- **YOUR OBJECTIVE**:
Show all lines from the records below in which the string "custom" is present.

- **SUPPLIED RECORDS**:
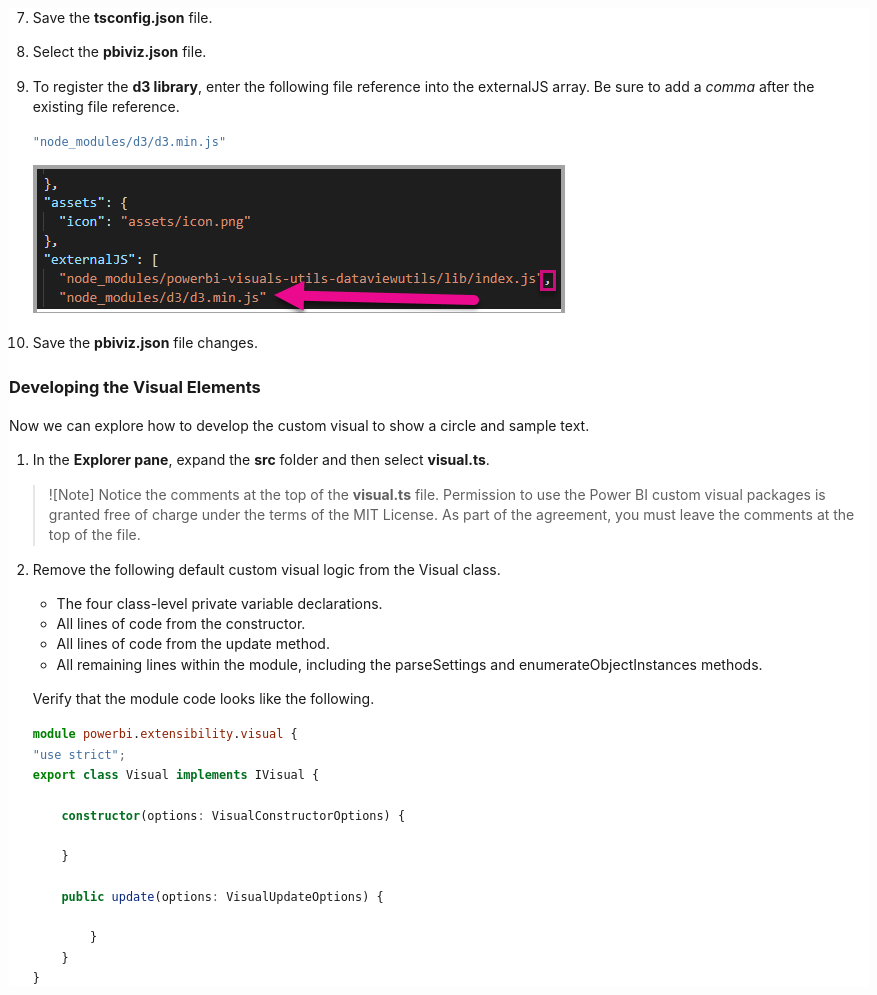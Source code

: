 7. Save the **tsconfig.json** file.

8. Select the **pbiviz.json** file.

9. To register the **d3 library**, enter the following file reference into the externalJS array. Be sure to add a *comma* after the existing file reference.

    ```javascript
    "node_modules/d3/d3.min.js"
    ```
    ![Adding node_modules/d3/d3.min.js](media/custom-visual-develop-tutorial/adding-node-module.png)

10. Save the **pbiviz.json** file changes.

### Developing the Visual Elements

Now we can explore how to develop the custom visual to show a circle and sample text.

1. In the **Explorer pane**, expand the **src** folder and then select **visual.ts**.

> ![Note]
> Notice the comments at the top of the **visual.ts** file. Permission to use the Power BI custom visual packages is granted free of charge under the terms of the MIT License. As part of the agreement, you must leave the comments at the top of the file.

2. Remove the following default custom visual logic from the Visual class.
    * The four class-level private variable declarations.
    * All lines of code from the constructor.
    * All lines of code from the update method.
    * All remaining lines within the module, including the parseSettings and enumerateObjectInstances methods.

    Verify that the module code looks like the following.

    ```typescript
    module powerbi.extensibility.visual {
    "use strict";
    export class Visual implements IVisual {

        constructor(options: VisualConstructorOptions) {

        }

        public update(options: VisualUpdateOptions) {

            }
        }
    }
    ```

- **PROBLEM SOLUTION**:
    ![Adding node_modules/d3/d3.min.js](media/custom-visual-develop-tutorial/adding-node-module.png)
Now we can explore how to develop the custom visual to show a circle and sample text.
> Notice the comments at the top of the **visual.ts** file. Permission to use the Power BI custom visual packages is granted free of charge under the terms of the MIT License. As part of the agreement, you must leave the comments at the top of the file.
2. Remove the following default custom visual logic from the Visual class.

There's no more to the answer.